(EXERCISE DESCRIPTION):
Scan the records below. Copy every line in which the word "with" appears.

(RECORDS FOR THIS TASK):
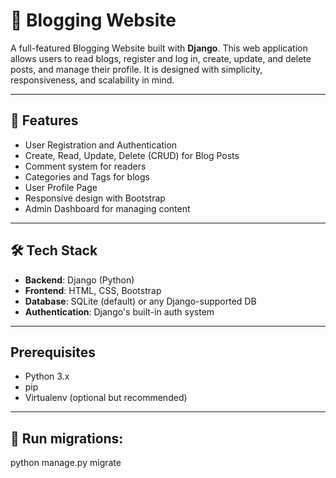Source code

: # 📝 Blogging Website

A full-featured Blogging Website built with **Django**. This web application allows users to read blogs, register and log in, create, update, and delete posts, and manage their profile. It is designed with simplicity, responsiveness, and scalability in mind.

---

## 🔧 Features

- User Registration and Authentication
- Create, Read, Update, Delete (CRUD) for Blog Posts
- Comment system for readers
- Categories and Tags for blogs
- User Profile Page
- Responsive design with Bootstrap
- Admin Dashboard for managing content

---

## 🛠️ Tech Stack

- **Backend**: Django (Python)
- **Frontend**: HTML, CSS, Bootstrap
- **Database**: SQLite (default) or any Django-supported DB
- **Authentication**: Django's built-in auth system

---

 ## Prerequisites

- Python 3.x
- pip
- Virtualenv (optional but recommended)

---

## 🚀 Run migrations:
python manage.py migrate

(EXPECTED OUTPUT):
A full-featured Blogging Website built with **Django**. This web application allows users to read blogs, register and log in, create, update, and delete posts, and manage their profile. It is designed with simplicity, responsiveness, and scalability in mind.
- Responsive design with Bootstrap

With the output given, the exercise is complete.